99% of the restaurants practice good hygiene. Each time you eat in a clean restaurant, there is a $1\%$ chance that you will get sick, independent of your previous visits. Each time you eat in a restaurant that does not practice good hygiene, on the other hand, there is a $50\%$ chance that you will get sick, independent of your previous visits.

Question: You eat at a random restaurant and get sick. You go to the same restaurant for a second time, and you get sick again. What is the probability of the restaurant practicing good hygiene?

When it is conditional independent, I am assuming the probability is the same no matter it is the 1st, 2nd, or 3rd visit.

By Bayes' Theorem, $P(A\mid B)=\frac{0.99\cdot0.01}{(0.99\cdot0.01)+(0.01\cdot0.50)}\approx0.6644$.
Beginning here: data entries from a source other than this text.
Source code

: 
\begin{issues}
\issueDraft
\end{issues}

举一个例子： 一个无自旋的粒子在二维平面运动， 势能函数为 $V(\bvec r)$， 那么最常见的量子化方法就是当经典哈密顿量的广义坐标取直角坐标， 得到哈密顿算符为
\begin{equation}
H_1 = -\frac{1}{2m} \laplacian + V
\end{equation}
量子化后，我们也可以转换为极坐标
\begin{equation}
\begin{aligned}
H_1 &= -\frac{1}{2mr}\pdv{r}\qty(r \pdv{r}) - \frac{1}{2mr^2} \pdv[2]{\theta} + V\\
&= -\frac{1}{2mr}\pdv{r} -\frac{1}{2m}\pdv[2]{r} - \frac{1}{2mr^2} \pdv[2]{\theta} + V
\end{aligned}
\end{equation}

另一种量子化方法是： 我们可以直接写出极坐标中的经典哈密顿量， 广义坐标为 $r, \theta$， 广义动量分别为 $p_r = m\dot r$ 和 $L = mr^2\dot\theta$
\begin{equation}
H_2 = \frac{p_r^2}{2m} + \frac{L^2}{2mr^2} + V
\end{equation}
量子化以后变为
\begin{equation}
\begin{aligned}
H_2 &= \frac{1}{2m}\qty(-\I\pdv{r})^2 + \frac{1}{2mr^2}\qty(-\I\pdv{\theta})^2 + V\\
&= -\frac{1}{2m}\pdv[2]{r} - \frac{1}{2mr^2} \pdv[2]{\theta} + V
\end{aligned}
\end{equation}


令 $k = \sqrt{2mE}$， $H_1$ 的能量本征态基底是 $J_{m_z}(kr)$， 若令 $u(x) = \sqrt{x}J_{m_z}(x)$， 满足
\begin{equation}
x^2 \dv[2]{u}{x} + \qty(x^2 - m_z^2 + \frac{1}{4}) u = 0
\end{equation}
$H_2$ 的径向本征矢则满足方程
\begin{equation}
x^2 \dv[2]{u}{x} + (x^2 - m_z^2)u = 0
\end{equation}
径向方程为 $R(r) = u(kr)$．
Do I need to consider if I was sick after the first visit?

Answer 1

Assume there are $100$ restaurants, one of which doesn't practice good hygiene, and you go to each restaurant $10,000$ pairs of times. You will get sick twice in $2599$ of those pairs. Of those, $99$ times you'll have picked a restaurant with good hygiene. So the probability that you picked a restaurant that practices good hygiene is $\frac{99}{2599}$, or a little under $4\%$.

Answer 2

To get the same result in the accepted answer, we can also obtain the same result by updating Bayes' Theorem:

We know that after one visit, the probability of visiting a good-hygiene restaurant and becoming ill is $0.6644$); the probability of visiting a bad-hygiene restaurant and becoming ill would be $1-0.6644=0.3356$. If we use this as the updated restaurant choice, then we get

$P(A\mid B)=\frac{0.6644\cdot0.01}{(0.6644\cdot0.01)+(0.3356\cdot0.50)}\approx0.0381\approx\frac{99}{2599}$. Observe that the second approximation sign is there to show that this will yield the same outcome as the accepted answer (which is quite intuitive).

This method emphasizes the heart of the Bayesian approach: once we uncover new information, we update our model.